### Exercise brief
Transcribe word for word the section of the records below that opens with the line containing "if in future" and closes with the line containing "for I/O | 0 |"; drop every picture.

[Opening The input section]

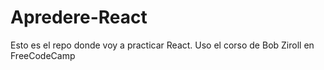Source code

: # Apredere-React
Esto es el repo donde voy a practicar React. Uso el corso de Bob Ziroll en FreeCodeCamp
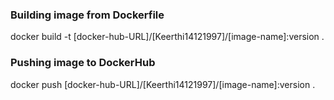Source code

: ### Building image from Dockerfile

docker build -t [docker-hub-URL]/[Keerthi14121997]/[image-name]:version .

### Pushing image to DockerHub

docker push [docker-hub-URL]/[Keerthi14121997]/[image-name]:version .

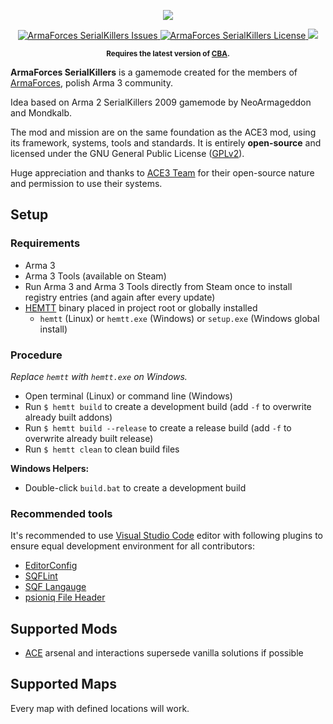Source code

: <p align="center">
    <img src="https://avatars2.githubusercontent.com/u/50863181">
</p>
<p align="center">
    <a href="https://github.com/ArmaForces/SerialKillers/issues">
        <img src="https://img.shields.io/github/issues-raw/ArmaForces/SerialKillers.svg?label=Issues" alt="ArmaForces SerialKillers Issues">
    </a>
    <a href="https://github.com/ArmaForces/SerialKillers/blob/master/LICENSE">
        <img src="https://img.shields.io/badge/License-GPLv2-red.svg" alt="ArmaForces SerialKillers License">
    </a>
    <a href="https://github.com/ArmaForces/SerialKillers/actions">
        <img src="https://github.com/ArmaForces/SerialKillers/workflows/Arma/badge.svg">
    </a>
</p>
<p align="center"><sup><strong>Requires the latest version of <a href="https://github.com/CBATeam/CBA_A3/releases/latest">CBA</a>.</strong></sup></p>

**ArmaForces SerialKillers** is a gamemode created for the members of <a href="https//armaforces.com/">ArmaForces</a>, polish Arma 3 community.

Idea based on Arma 2 SerialKillers 2009 gamemode by NeoArmageddon and Mondkalb.

The mod and mission are on the same foundation as the ACE3 mod, using its framework, systems, tools and standards. It is entirely **open-source** and licensed under the GNU General Public License ([GPLv2](https://github.com/ArmaForces/SerialKillers/blob/master/LICENSE)).

Huge appreciation and thanks to [ACE3 Team](http://ace3mod.com/team.html) for their open-source nature and permission to use their systems.

## Setup

### Requirements

- Arma 3
- Arma 3 Tools (available on Steam)
- Run Arma 3 and Arma 3 Tools directly from Steam once to install registry entries (and again after every update)
- [HEMTT](https://github.com/synixebrett/HEMTT) binary placed in project root or globally installed
  - `hemtt` (Linux) or `hemtt.exe` (Windows) or `setup.exe` (Windows global install)

### Procedure

_Replace `hemtt` with `hemtt.exe` on Windows._

- Open terminal (Linux) or command line (Windows)
- Run `$ hemtt build` to create a development build (add `-f` to overwrite already built addons)
- Run `$ hemtt build --release` to create a release build (add `-f` to overwrite already built release)
- Run `$ hemtt clean` to clean build files

**Windows Helpers:**

- Double-click `build.bat` to create a development build

### Recommended tools

It's recommended to use [Visual Studio Code](https://) editor with following plugins to ensure equal development environment for all contributors:

- [EditorConfig](https://marketplace.visualstudio.com/items?itemName=EditorConfig.EditorConfig)
- [SQFLint](https://marketplace.visualstudio.com/items?itemName=skacekachna.sqflint)
- [SQF Langauge](https://marketplace.visualstudio.com/items?itemName=Armitxes.sqf)
- [psioniq File Header](https://marketplace.visualstudio.com/items?itemName=psioniq.psi-header)

## Supported Mods

- [ACE](http://steamcommunity.com/sharedfiles/filedetails/?id=463939057) arsenal and interactions supersede vanilla solutions if possible

## Supported Maps

Every map with defined locations will work.

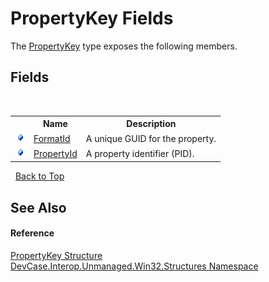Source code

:# PropertyKey Fields
 

The <a href="T_DevCase_Interop_Unmanaged_Win32_Structures_PropertyKey">PropertyKey</a> type exposes the following members.


## Fields
&nbsp;<table><tr><th></th><th>Name</th><th>Description</th></tr><tr><td>![Public field](media/pubfield.gif "Public field")</td><td><a href="F_DevCase_Interop_Unmanaged_Win32_Structures_PropertyKey_FormatId">FormatId</a></td><td>
A unique GUID for the property.</td></tr><tr><td>![Public field](media/pubfield.gif "Public field")</td><td><a href="F_DevCase_Interop_Unmanaged_Win32_Structures_PropertyKey_PropertyId">PropertyId</a></td><td>
A property identifier (PID).</td></tr></table>&nbsp;
<a href="#propertykey-fields">Back to Top</a>

## See Also


#### Reference
<a href="T_DevCase_Interop_Unmanaged_Win32_Structures_PropertyKey">PropertyKey Structure</a><br /><a href="N_DevCase_Interop_Unmanaged_Win32_Structures">DevCase.Interop.Unmanaged.Win32.Structures Namespace</a><br />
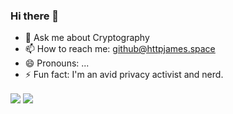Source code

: ### Hi there 👋

- 💬 Ask me about Cryptography
- 📫 How to reach me: github@httpjames.space
- 😄 Pronouns: ...
- ⚡ Fun fact: I'm an avid privacy activist and nerd.

<img align="center" src="https://github-readme-stats.vercel.app/api/top-langs/?username=httpjamesm&theme=tokyonight&layout=compact" />
<img align="center" src="https://github-readme-stats.vercel.app/api?username=httpjamesm" />

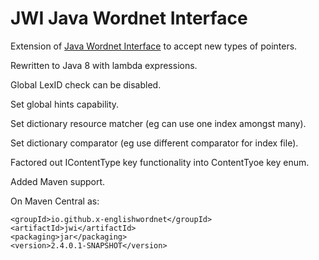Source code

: # JWI Java Wordnet Interface

Extension of [Java Wordnet Interface](https://projects.csail.mit.edu/jwi/) to accept new types of pointers.

Rewritten to Java 8 with lambda expressions.

Global LexID check can be disabled.

Set global hints capability.

Set dictionary resource matcher (eg can use one index amongst many).

Set dictionary comparator (eg use different comparator for index file).

Factored out IContentType key functionality into ContentTyoe key enum.

Added Maven support.

On Maven Central as:

    <groupId>io.github.x-englishwordnet</groupId>
    <artifactId>jwi</artifactId>
    <packaging>jar</packaging>
    <version>2.4.0.1-SNAPSHOT</version>
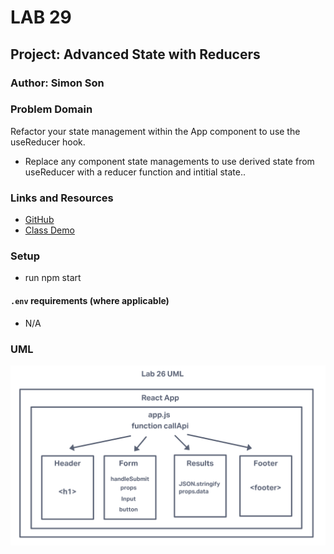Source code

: # LAB 29

## Project: Advanced State with Reducers

### Author: Simon Son

### Problem Domain

Refactor your state management within the App component to use the useReducer hook.

* Replace any component state managements to use derived state from useReducer with a reducer function and intitial state..

### Links and Resources

* [GitHub](https://github.com/sson68x/resty/pull/5)
* [Class Demo](https://github.com/codefellows/seattle-javascript-401d47/tree/main/class-29)

### Setup

* run npm start

#### `.env` requirements (where applicable)

* N/A

### UML

![Lab26 UML](./public/img/lab26.png)
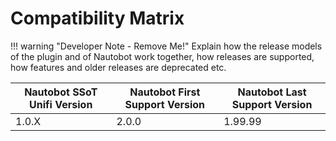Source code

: # Compatibility Matrix

!!! warning "Developer Note - Remove Me!"
    Explain how the release models of the plugin and of Nautobot work together, how releases are supported, how features and older releases are deprecated etc.

| Nautobot SSoT Unifi Version | Nautobot First Support Version | Nautobot Last Support Version |
| ------------- | -------------------- | ------------- |
| 1.0.X         | 2.0.0                | 1.99.99        |
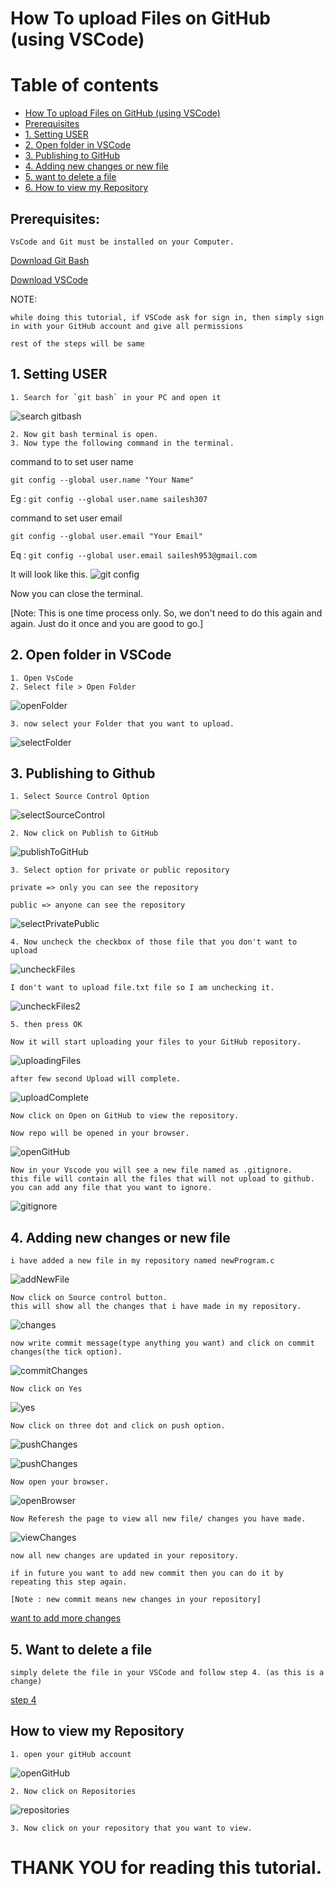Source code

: # How To upload Files on GitHub (using VSCode)

Table of contents
=================

* [How To upload Files on GitHub (using VSCode)](#how-to-upload-files-on-github-using-vscode)
* [Prerequisites](#0-prerequisites)
* [1. Setting USER](#1-Setting-USER)
* [2. Open folder in VSCode](#2-open-folder-in-vscode)
* [3. Publishing to GitHub](#3-publishing-to-github)
* [4. Adding new changes or new file](#4-adding-new-changes-or-new-file)
* [5. want to delete a file](#5-want-to-delete-a-file)
* [6. How to view my Repository](#6-how-to-view-my-repository)




## Prerequisites:


    VsCode and Git must be installed on your Computer.

[Download Git Bash](https://git-scm.com/downloads)

[Download VSCode](https://code.visualstudio.com/download)

NOTE: 
    
    while doing this tutorial, if VSCode ask for sign in, then simply sign in with your GitHub account and give all permissions
    
    rest of the steps will be same


## 1. Setting USER 

    1. Search for `git bash` in your PC and open it

![search gitbash](images/git-bash-search.png)

    2. Now git bash terminal is open.
    3. Now type the following command in the terminal.

command to to set user name

    git config --global user.name "Your Name"
Eg : `git config --global user.name sailesh307`

command to set user email

    git config --global user.email "Your Email"
Eq : `git config --global user.email sailesh953@gmail.com`

It will look like this.
![git config](images/git-config.png)

Now you can close the terminal.

[Note: This is one time process only. So, we don't need to do this again and again. Just do it once and you are good to go.]


## 2. Open folder in VSCode

    1. Open VsCode
    2. Select file > Open Folder

![openFolder](./images/vscode-open-folder.png)

    3. now select your Folder that you want to upload.

![selectFolder](./images/vscode-select-folder.png)

## 3. Publishing to Github

    1. Select Source Control Option

![selectSourceControl](./images/vscode-select-source-control.png)

    2. Now click on Publish to GitHub

![publishToGitHub](./images/vscode-publish-to-github.png)

    3. Select option for private or public repository

    private => only you can see the repository

    public => anyone can see the repository

![selectPrivatePublic](./images/vscode-select-private-public.png)

    4. Now uncheck the checkbox of those file that you don't want to upload

![uncheckFiles](./images/vscode-uncheck-files1.png)

    I don't want to upload file.txt file so I am unchecking it.

![uncheckFiles2](./images/vscode-uncheck-files2.png)

    5. then press OK

    Now it will start uploading your files to your GitHub repository.

![uploadingFiles](./images/vscode-uploading-files.png)

    after few second Upload will complete.

![uploadComplete](./images/vscode-upload-complete.png)

    Now click on Open on GitHub to view the repository.

    Now repo will be opened in your browser.

![openGitHub](./images/open-github.png)

    Now in your Vscode you will see a new file named as .gitignore.
    this file will contain all the files that will not upload to github.
    you can add any file that you want to ignore.

![gitignore](./images/gitignore.png)

## 4. Adding new changes or new file

    i have added a new file in my repository named newProgram.c
![addNewFile](./images/add-new-file.png)

    Now click on Source control button.
    this will show all the changes that i have made in my repository.

![changes](./images/changes.png)

    now write commit message(type anything you want) and click on commit changes(the tick option).

![commitChanges](./images/commit-changes.png)

    Now click on Yes

![yes](./images/yes.png)

    Now click on three dot and click on push option.

![pushChanges](./images/push-changes-three-dot.png)

![pushChanges](./images/push-changes-push.png)

    Now open your browser.

![openBrowser](./images/open-browser.png)

    Now Referesh the page to view all new file/ changes you have made.

![viewChanges](./images/view-changes.png)

    now all new changes are updated in your repository.

    if in future you want to add new commit then you can do it by repeating this step again.

    [Note : new commit means new changes in your repository]

[want to add more changes](#4-Adding-new-changes-or-new-file)

## 5. Want to delete a file
    
    simply delete the file in your VSCode and follow step 4. (as this is a change)
[step 4](#4-Adding-new-changes-or-new-file)


## How to view my Repository

    1. open your gitHub account

![openGitHub](./images/open-github-account.png)

    2. Now click on Repositories

![repositories](./images/view-all-repo.png)

    3. Now click on your repository that you want to view.

# THANK YOU for reading this tutorial.
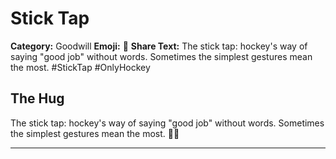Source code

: # Stick Tap

**Category:** Goodwill
**Emoji:** 🏒
**Share Text:** The stick tap: hockey's way of saying "good job" without words. Sometimes the simplest gestures mean the most. #StickTap #OnlyHockey

## The Hug

The stick tap: hockey's way of saying "good job" without words. Sometimes the simplest gestures mean the most. 🏒👏

---
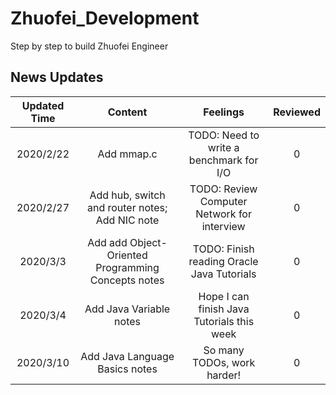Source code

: # Zhuofei_Development
Step by step to build Zhuofei Engineer

## News Updates
| Updated Time | Content | Feelings | Reviewed |
| :-: | :-: | :-: | :-: |
| 2020/2/22 | Add mmap.c | TODO: Need to write a benchmark for I/O | 0 |
| 2020/2/27 | Add hub, switch and router notes; Add NIC note | TODO: Review Computer Network for interview | 0 |
| 2020/3/3 | Add add Object-Oriented Programming Concepts notes | TODO: Finish reading Oracle Java Tutorials | 0 |
| 2020/3/4 | Add Java Variable notes | Hope I can finish Java Tutorials this week | 0 |
| 2020/3/10 | Add Java Language Basics notes | So many TODOs, work harder! | 0 |
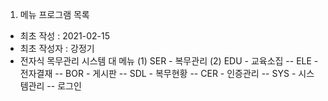 1. 메뉴 프로그램 목록
- 최초 작성 : 2021-02-15
- 최초 작성자 : 강정기
- 전자식 목무관리 시스템 대 메뉴
 (1) SER - 복무관리
 (2) EDU - 교육소집
 -- ELE - 전자결재
 -- BOR - 게시판
 -- SDL - 복무현황
 -- CER - 인증관리
 -- SYS - 시스템관리
 -- 로그인
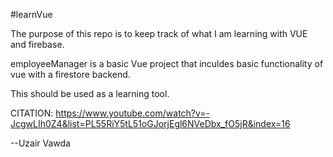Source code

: #learnVue

The purpose of this repo is to keep track of what I am learning with VUE and firebase.

employeeManager is a basic Vue project that inculdes basic functionality of vue with a firestore backend. 

This should be used as a learning tool.

CITATION: https://www.youtube.com/watch?v=-JcgwLIh0Z4&list=PL55RiY5tL51oGJorjEgl6NVeDbx_fO5jR&index=16

--Uzair Vawda
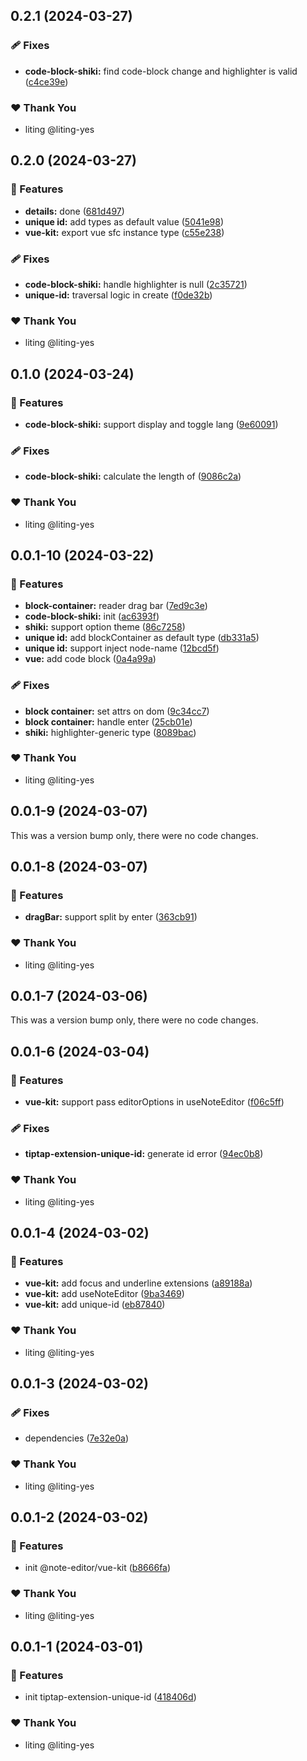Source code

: ## 0.2.1 (2024-03-27)


### 🩹 Fixes

- **code-block-shiki:** find code-block change and highlighter is valid ([c4ce39e](https://github.com/liting-yes/note-editor/commit/c4ce39e))

### ❤️  Thank You

- liting @liting-yes

## 0.2.0 (2024-03-27)


### 🚀 Features

- **details:** done ([681d497](https://github.com/liting-yes/note-editor/commit/681d497))
- **unique id:** add types as default value ([5041e98](https://github.com/liting-yes/note-editor/commit/5041e98))
- **vue-kit:** export vue sfc instance type ([c55e238](https://github.com/liting-yes/note-editor/commit/c55e238))

### 🩹 Fixes

- **code-block-shiki:** handle highlighter is null ([2c35721](https://github.com/liting-yes/note-editor/commit/2c35721))
- **unique-id:** traversal logic in create ([f0de32b](https://github.com/liting-yes/note-editor/commit/f0de32b))

### ❤️  Thank You

- liting @liting-yes

## 0.1.0 (2024-03-24)


### 🚀 Features

- **code-block-shiki:** support display and toggle lang ([9e60091](https://github.com/liting-yes/note-editor/commit/9e60091))

### 🩹 Fixes

- **code-block-shiki:** calculate the length of ([9086c2a](https://github.com/liting-yes/note-editor/commit/9086c2a))

### ❤️  Thank You

- liting @liting-yes

## 0.0.1-10 (2024-03-22)


### 🚀 Features

- **block-container:** reader drag bar ([7ed9c3e](https://github.com/liting-yes/note-editor/commit/7ed9c3e))
- **code-block-shiki:** init ([ac6393f](https://github.com/liting-yes/note-editor/commit/ac6393f))
- **shiki:** support option theme ([86c7258](https://github.com/liting-yes/note-editor/commit/86c7258))
- **unique id:** add blockContainer as default type ([db331a5](https://github.com/liting-yes/note-editor/commit/db331a5))
- **unique id:** support inject node-name ([12bcd5f](https://github.com/liting-yes/note-editor/commit/12bcd5f))
- **vue:** add code block ([0a4a99a](https://github.com/liting-yes/note-editor/commit/0a4a99a))

### 🩹 Fixes

- **block container:** set attrs on dom ([9c34cc7](https://github.com/liting-yes/note-editor/commit/9c34cc7))
- **block container:** handle enter ([25cb01e](https://github.com/liting-yes/note-editor/commit/25cb01e))
- **shiki:** highlighter-generic type ([8089bac](https://github.com/liting-yes/note-editor/commit/8089bac))

### ❤️  Thank You

- liting @liting-yes

## 0.0.1-9 (2024-03-07)

This was a version bump only, there were no code changes.

## 0.0.1-8 (2024-03-07)


### 🚀 Features

- **dragBar:** support split by enter ([363cb91](https://github.com/liting-yes/note-editor/commit/363cb91))

### ❤️  Thank You

- liting @liting-yes

## 0.0.1-7 (2024-03-06)

This was a version bump only, there were no code changes.

## 0.0.1-6 (2024-03-04)


### 🚀 Features

- **vue-kit:** support pass editorOptions in useNoteEditor ([f06c5ff](https://github.com/liting-yes/note-editor/commit/f06c5ff))

### 🩹 Fixes

- **tiptap-extension-unique-id:** generate id error ([94ec0b8](https://github.com/liting-yes/note-editor/commit/94ec0b8))

### ❤️  Thank You

- liting @liting-yes

## 0.0.1-4 (2024-03-02)


### 🚀 Features

- **vue-kit:** add focus and underline extensions ([a89188a](https://github.com/liting-yes/note-editor/commit/a89188a))
- **vue-kit:** add useNoteEditor ([9ba3469](https://github.com/liting-yes/note-editor/commit/9ba3469))
- **vue-kit:** add unique-id ([eb87840](https://github.com/liting-yes/note-editor/commit/eb87840))

### ❤️  Thank You

- liting @liting-yes

## 0.0.1-3 (2024-03-02)


### 🩹 Fixes

- dependencies ([7e32e0a](https://github.com/liting-yes/note-editor/commit/7e32e0a))

### ❤️  Thank You

- liting @liting-yes

## 0.0.1-2 (2024-03-02)


### 🚀 Features

- init @note-editor/vue-kit ([b8666fa](https://github.com/liting-yes/note-editor/commit/b8666fa))

### ❤️  Thank You

- liting @liting-yes

## 0.0.1-1 (2024-03-01)


### 🚀 Features

- init tiptap-extension-unique-id ([418406d](https://github.com/liting-yes/note-editor/commit/418406d))

### ❤️  Thank You

- liting @liting-yes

[Closing The input section]

### Completed exercise
    if in future you want to add new commit then you can do it by repeating this step again.

    [Note : new commit means new changes in your repository]

[want to add more changes](#4-Adding-new-changes-or-new-file)

## 5. Want to delete a file
    
    simply delete the file in your VSCode and follow step 4. (as this is a change)
[step 4](#4-Adding-new-changes-or-new-file)


## How to view my Repository

    1. open your gitHub account

![openGitHub](./images/open-github-account.png)

    2. Now click on Repositories

![repositories](./images/view-all-repo.png)

    3. Now click on your repository that you want to view.

# THANK YOU for reading this tutorial.
Source code

: # Stick Tap

**Category:** Goodwill
**Emoji:** 🏒
**Share Text:** The stick tap: hockey's way of saying "good job" without words. Sometimes the simplest gestures mean the most. #StickTap #OnlyHockey

## The Hug

The stick tap: hockey's way of saying "good job" without words. Sometimes the simplest gestures mean the most. 🏒👏

---
Source code

: # Zhuofei_Development
Step by step to build Zhuofei Engineer

## News Updates
| Updated Time | Content | Feelings | Reviewed |
| :-: | :-: | :-: | :-: |
| 2020/2/22 | Add mmap.c | TODO: Need to write a benchmark for I/O | 0 |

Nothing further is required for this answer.